Athenril considers a moment, then nods before she’s reached any firm conclusion.
“Yes,” she says, and decides not to question it.
She takes Hilgrud to a side street in Lowtown, one they rarely frequent on any jobs. She has an agreement with the artist who lives in the comparatively well-kept home: no leading anybody with murderous intent down his alley unless absolutely necessary to save her hide, and a little coin, and he’s willing to add to the designs she bears on her skin whenever she has the time and inclination. She hasn’t, recently, except for a small line added in the wake of Antiva to remember it by.

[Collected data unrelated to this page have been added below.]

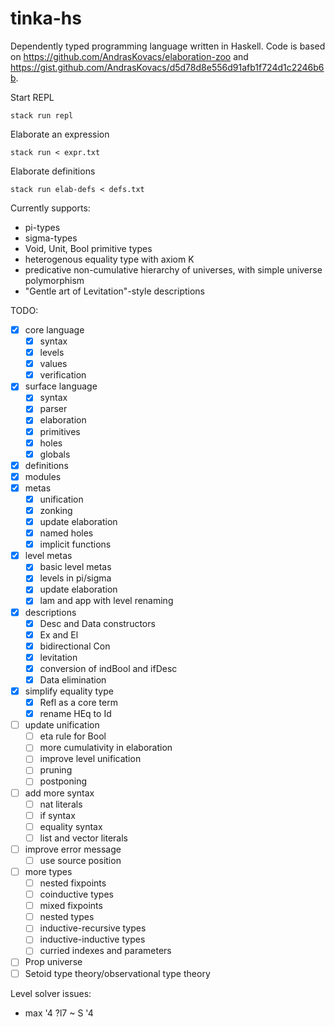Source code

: # tinka-hs

Dependently typed programming language written in Haskell.
Code is based on https://github.com/AndrasKovacs/elaboration-zoo and https://gist.github.com/AndrasKovacs/d5d78d8e556d91afb1f724d1c2246b6b.

Start REPL
```
stack run repl
```

Elaborate an expression
```
stack run < expr.txt
```

Elaborate definitions
```
stack run elab-defs < defs.txt
```

Currently supports:
- pi-types
- sigma-types
- Void, Unit, Bool primitive types
- heterogenous equality type with axiom K
- predicative non-cumulative hierarchy of universes, with simple universe polymorphism
- "Gentle art of Levitation"-style descriptions

TODO:
- [x] core language
  - [x] syntax
  - [x] levels
  - [x] values
  - [x] verification
- [x] surface language
  - [x] syntax
  - [x] parser
  - [x] elaboration
  - [x] primitives
  - [x] holes
  - [x] globals
- [x] definitions
- [x] modules
- [x] metas
  - [x] unification
  - [x] zonking
  - [x] update elaboration
  - [x] named holes
  - [x] implicit functions
- [x] level metas
  - [x] basic level metas
  - [x] levels in pi/sigma
  - [x] update elaboration
  - [x] lam and app with level renaming
- [x] descriptions
  - [x] Desc and Data constructors
  - [x] Ex and El
  - [x] bidirectional Con
  - [x] levitation
  - [x] conversion of indBool and ifDesc
  - [x] Data elimination
- [x] simplify equality type
  - [x] Refl as a core term
  - [x] rename HEq to Id
- [ ] update unification
  - [ ] eta rule for Bool
  - [ ] more cumulativity in elaboration
  - [ ] improve level unification
  - [ ] pruning
  - [ ] postponing
- [ ] add more syntax
  - [ ] nat literals
  - [ ] if syntax
  - [ ] equality syntax
  - [ ] list and vector literals
- [ ] improve error message
  - [ ] use source position
- [ ] more types
  - [ ] nested fixpoints
  - [ ] coinductive types
  - [ ] mixed fixpoints
  - [ ] nested types
  - [ ] inductive-recursive types
  - [ ] inductive-inductive types
  - [ ] curried indexes and parameters
- [ ] Prop universe
- [ ] Setoid type theory/observational type theory

Level solver issues:
- max '4 ?l7 ~ S '4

He still greets her as warmly as anybody (which is to say, with a nod and a step back so she can enter, and a curious glance as to why she’d come in the middle of the day), going to fetch his tools once the door closes. The house is small, much like Gamlen’s: a main room and two smaller ones, one of which serves as his bedroom, the other as his work room. She leads Hilgrud back.
“What will it be?” the artist asks from where he is crouched in the corner. “It’s for the girl this time?”

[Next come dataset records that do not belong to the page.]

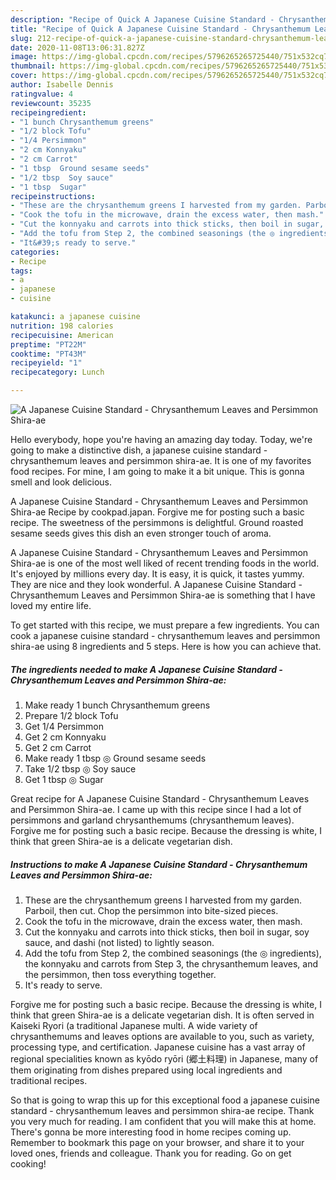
 ```yaml
---
description: "Recipe of Quick A Japanese Cuisine Standard - Chrysanthemum Leaves and Persimmon Shira-ae"
title: "Recipe of Quick A Japanese Cuisine Standard - Chrysanthemum Leaves and Persimmon Shira-ae"
slug: 212-recipe-of-quick-a-japanese-cuisine-standard-chrysanthemum-leaves-and-persimmon-shira-ae
date: 2020-11-08T13:06:31.827Z
image: https://img-global.cpcdn.com/recipes/5796265265725440/751x532cq70/a-japanese-cuisine-standard-chrysanthemum-leaves-and-persimmon-shira-ae-recipe-main-photo.jpg
thumbnail: https://img-global.cpcdn.com/recipes/5796265265725440/751x532cq70/a-japanese-cuisine-standard-chrysanthemum-leaves-and-persimmon-shira-ae-recipe-main-photo.jpg
cover: https://img-global.cpcdn.com/recipes/5796265265725440/751x532cq70/a-japanese-cuisine-standard-chrysanthemum-leaves-and-persimmon-shira-ae-recipe-main-photo.jpg
author: Isabelle Dennis
ratingvalue: 4
reviewcount: 35235
recipeingredient:
- "1 bunch Chrysanthemum greens"
- "1/2 block Tofu"
- "1/4 Persimmon"
- "2 cm Konnyaku"
- "2 cm Carrot"
- "1 tbsp  Ground sesame seeds"
- "1/2 tbsp  Soy sauce"
- "1 tbsp  Sugar"
recipeinstructions:
- "These are the chrysanthemum greens I harvested from my garden. Parboil, then cut. Chop the persimmon into bite-sized pieces."
- "Cook the tofu in the microwave, drain the excess water, then mash."
- "Cut the konnyaku and carrots into thick sticks, then boil in sugar, soy sauce, and dashi (not listed) to lightly season."
- "Add the tofu from Step 2, the combined seasonings (the ◎ ingredients), the konnyaku and carrots from Step 3, the chrysanthemum leaves, and the persimmon, then toss everything together."
- "It&#39;s ready to serve."
categories:
- Recipe
tags:
- a
- japanese
- cuisine

katakunci: a japanese cuisine 
nutrition: 198 calories
recipecuisine: American
preptime: "PT22M"
cooktime: "PT43M"
recipeyield: "1"
recipecategory: Lunch

---
```



![A Japanese Cuisine Standard - Chrysanthemum Leaves and Persimmon Shira-ae](https://img-global.cpcdn.com/recipes/5796265265725440/751x532cq70/a-japanese-cuisine-standard-chrysanthemum-leaves-and-persimmon-shira-ae-recipe-main-photo.jpg)

Hello everybody, hope you're having an amazing day today. Today, we're going to make a distinctive dish, a japanese cuisine standard - chrysanthemum leaves and persimmon shira-ae. It is one of my favorites food recipes. For mine, I am going to make it a bit unique. This is gonna smell and look delicious.

A Japanese Cuisine Standard - Chrysanthemum Leaves and Persimmon Shira-ae Recipe by cookpad.japan. Forgive me for posting such a basic recipe. The sweetness of the persimmons is delightful. Ground roasted sesame seeds gives this dish an even stronger touch of aroma.

A Japanese Cuisine Standard - Chrysanthemum Leaves and Persimmon Shira-ae is one of the most well liked of recent trending foods in the world. It's enjoyed by millions every day. It is easy, it is quick, it tastes yummy. They are nice and they look wonderful. A Japanese Cuisine Standard - Chrysanthemum Leaves and Persimmon Shira-ae is something that I have loved my entire life.


To get started with this recipe, we must prepare a few ingredients. You can cook a japanese cuisine standard - chrysanthemum leaves and persimmon shira-ae using 8 ingredients and 5 steps. Here is how you can achieve that.

<!--inarticleads1-->

##### The ingredients needed to make A Japanese Cuisine Standard - Chrysanthemum Leaves and Persimmon Shira-ae:

1. Make ready 1 bunch Chrysanthemum greens
1. Prepare 1/2 block Tofu
1. Get 1/4 Persimmon
1. Get 2 cm Konnyaku
1. Get 2 cm Carrot
1. Make ready 1 tbsp ◎ Ground sesame seeds
1. Take 1/2 tbsp ◎ Soy sauce
1. Get 1 tbsp ◎ Sugar


Great recipe for A Japanese Cuisine Standard - Chrysanthemum Leaves and Persimmon Shira-ae. I came up with this recipe since I had a lot of persimmons and garland chrysanthemums (chrysanthemum leaves). Forgive me for posting such a basic recipe. Because the dressing is white, I think that green Shira-ae is a delicate vegetarian dish. 

<!--inarticleads2-->

##### Instructions to make A Japanese Cuisine Standard - Chrysanthemum Leaves and Persimmon Shira-ae:

1. These are the chrysanthemum greens I harvested from my garden. Parboil, then cut. Chop the persimmon into bite-sized pieces.
1. Cook the tofu in the microwave, drain the excess water, then mash.
1. Cut the konnyaku and carrots into thick sticks, then boil in sugar, soy sauce, and dashi (not listed) to lightly season.
1. Add the tofu from Step 2, the combined seasonings (the ◎ ingredients), the konnyaku and carrots from Step 3, the chrysanthemum leaves, and the persimmon, then toss everything together.
1. It&#39;s ready to serve.


Forgive me for posting such a basic recipe. Because the dressing is white, I think that green Shira-ae is a delicate vegetarian dish. It is often served in Kaiseki Ryori (a traditional Japanese multi. A wide variety of chrysanthemums and leaves options are available to you, such as variety, processing type, and certification. Japanese cuisine has a vast array of regional specialities known as kyōdo ryōri (郷土料理) in Japanese, many of them originating from dishes prepared using local ingredients and traditional recipes. 

So that is going to wrap this up for this exceptional food a japanese cuisine standard - chrysanthemum leaves and persimmon shira-ae recipe. Thank you very much for reading. I am confident that you will make this at home. There's gonna be more interesting food in home recipes coming up. Remember to bookmark this page on your browser, and share it to your loved ones, friends and colleague. Thank you for reading. Go on get cooking!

“Yeah. She wants a band around her right arm. Blue. Like mine.”
He nods and rises, bringing over a tray of his tools. “Got it.” His lips quirk and draw back over rotted teeth. “Thought you told me never to do another one like it, though.”
He wasn’t the one who started marking her, but he has done the majority of the work over the last decade. She snorts a laugh. “I did, didn’t I. I’m telling you differently now. For her, a blue band, just like mine.”
The man nods, and Athenril sits, tapping the pallet in invitation.
“What will you have it mean?” she asks as Hilgrud settles and the artist mixes his pigments. His needles are ready, his tapper is by his side.
“What do yours mean?”
Athenril looks down at her, stretched out on her back with her long lanky arm laid out to her side. She could lie. She could keep that to herself. But it’s a necessary lesson, and unlike her name on an old associate’s child, it’s something she wants to pass on.
But it is not a kind lesson.
She softens the blow.
“One of the only things you have- really have- is you. Your home is in your body. Your belongings are your body. The only way to take that from you is to kill you- and the way to protect them is to fight or to run.”
The only thing you have is you.
Her fingers trace over her own tattoos. She has lived a life of city nomadism, even when she has had enough gold or enough pull to settle down. Too long in one place and she always becomes edgy, fearing her own complacency. The townhouse is her one exception - but she doesn’t plan to stay there forever, not even with the city guard helping to keep it safe.
It’s not safe. Nowhere is ever safe. It’s always better to move than to spread out or put down roots, even if moving is just a few streets over every six months. People need to search to find her. She likes it that way.
She looks down at Hilgrud, the only one who never needs to search, and her lips twitch into a thin smile. One of the only things.
Hilgrud nods. Athenril looks to the tattooer. “Get to work then.”